In some respects, Ryan is following the playbook of Sen. Sherrod Brown (D-Ohio), who has survived Ohio’s steady drift right by championing “the dignity of work” and bringing manufacturing — and thus union jobs — back to his state.

“We gotta manufacture. If you’re not making stuff, the economy doesn’t work,” Ryan recently told steelworkers. “To me, if you’re going to build stuff, you’ve gotta have infrastructure, which is why the infrastructure bill was so important.” The Marietta Times reported, “Ryan spoke openly with the meeting participants, occasionally using colorful language to make a point. He said Ohio has led the way from the Industrial Age, as steel came from Youngstown, tires came from Akron, and glass came from Toledo.”

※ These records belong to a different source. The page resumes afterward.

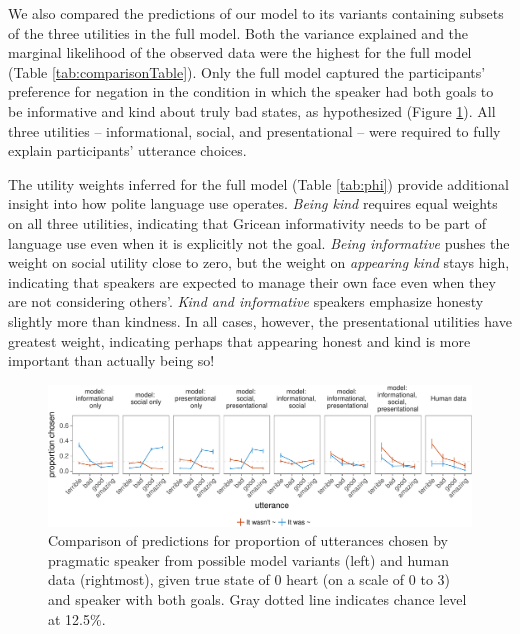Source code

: \documentclass[12pt]{article}
\begin{document}
We also compared the predictions of our model to its variants containing subsets of the three utilities in the full model. Both the variance explained and the marginal likelihood of the observed data were the highest for the full model (Table \ref{tab:comparisonTable}).
Only the full model captured the participants' preference for negation in the condition in which the speaker had both goals to be informative and kind about truly bad states, as hypothesized (Figure \ref{fig:comparison}). All three utilities -- informational, social, and presentational -- were required to fully explain participants' utterance choices.

The utility weights inferred for the full model (Table  \ref{tab:phi}) provide additional insight into how polite language use operates. 
\emph{Being kind} requires equal weights on all three utilities, indicating that Gricean informativity needs to be part of language use even when it is explicitly not the goal. 
\emph{Being informative} pushes the weight on social utility close to zero, but the weight on \emph{appearing kind} stays high, indicating that speakers are expected to manage their own face even when they are not considering others'. 
\emph{Kind and informative} speakers emphasize honesty slightly more than kindness. 
In all cases, however, the presentational utilities have greatest weight, indicating perhaps that appearing honest and kind is more important than actually being so!

\begin{figure}
\centering
\includegraphics[width=\textwidth]{polite_manuscript_files/figure-latex/comparison-1.pdf}
\caption{\label{fig:comparison}Comparison of predictions for proportion of
utterances chosen by pragmatic speaker from possible model variants
(left) and human data (rightmost), given true state of 0 heart (on a scale
of 0 to 3) and speaker with both goals. Gray dotted line indicates
chance level at 12.5\%.}
\end{figure}
\end{document}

Matt Bennett, of the moderate think tank Third Way, explains: “Voters in places like Ohio will have a clear choice in the Senate race: a principled moderate who has eschewed the radicals in his own party and is entirely focused on making life better for the people of the state or a completely phony proto-populist who decided that the only way to win high office as a Republican is to bend the knee to Donald Trump, lie constantly, and focus on culture war tropes and racist nonsense.”

So far that formula is working. A USA Today Network Ohio-Suffolk University poll released on Wednesday found the race within the margin of error with Vance a mere two points ahead. So long as Vance touts nutty positions, such as blaming school massacres on “the culture of fatherlessness” and drugs, Ryan can make a pitch to a wide swath of working-class and suburban voters. That includes what pollster Cornell Belcher calls the “angry mom” concerned about school shootings, health care and criminalized abortion.

Meanwhile, in Pennsylvania, Fetterman seems likely to face Trump-endorsed Mehmet Oz, who narrowly clings to a lead of less than 1,000 votes in the GOP primary contest. (A recount will decide the race.) Aside from drawing attacks from former secretary of state Mike Pompeo as a security risk, Oz — a TV pitchman for quack cures — is open to attacks as a carpetbagger and unserious MAGA mouthpiece. The Post’s Karen Heller recently described a speech Oz delivered at a campaign rally as “a fusillade of hits from the Trump playbook: America first, gun rights, ‘keeping our borders clean,’ fighting China, fighting Washington, fighting ‘far-left, liberal-woke ideology’ and firing the nation’s other most-famed physician, Anthony Fauci.”

Fetterman seems an ideal foil for the snake-oil salesman. Despite suffering a stroke in the closing days of the Democratic primary, he defied expectations by thrashing centrist Rep. Conor Lamb (D-Pa.). Fetterman, who prefers to campaign in a hoodie and shorts, certainly does not look or sound like a polished politician (though he has a Harvard degree). But he developed a solid base outside of Democratic strongholds. And while he was embraced by Sen. Bernie Sanders (I-Vt.) in the primary, Fetterman displays an “authenticity [that] also shows in his pragmatism, something mainstream progressive and national Democrats tend to put second to ideological purity,” Vox’s Christian Paz writes. “He’s not in line with many on the left flank of his party on climate issues, for example, where he defends fracking as a source for jobs and revitalization of industrial communities.”

Bennett, of Third Way, observes that Fetterman is now situated as a “moderate running in a state that likes their leaders to hew pretty close to the center.” He adds, “Even in a tough year for Democrats, I like the chances for a colorful, relatable moderate taking on a phony Trumpian populist.”

Fetterman and Ryan will benefit by contrasting themselves with the loony Trump acolytes running against them. If Democrats campaign as down-to-earth defenders of the working class and prevail against MAGA extremists, the pundits might have to concede that “polarization” isn’t the problem facing our democracy; it’s a GOP that has plunged into radical nationalism loaded with conspiracy theories.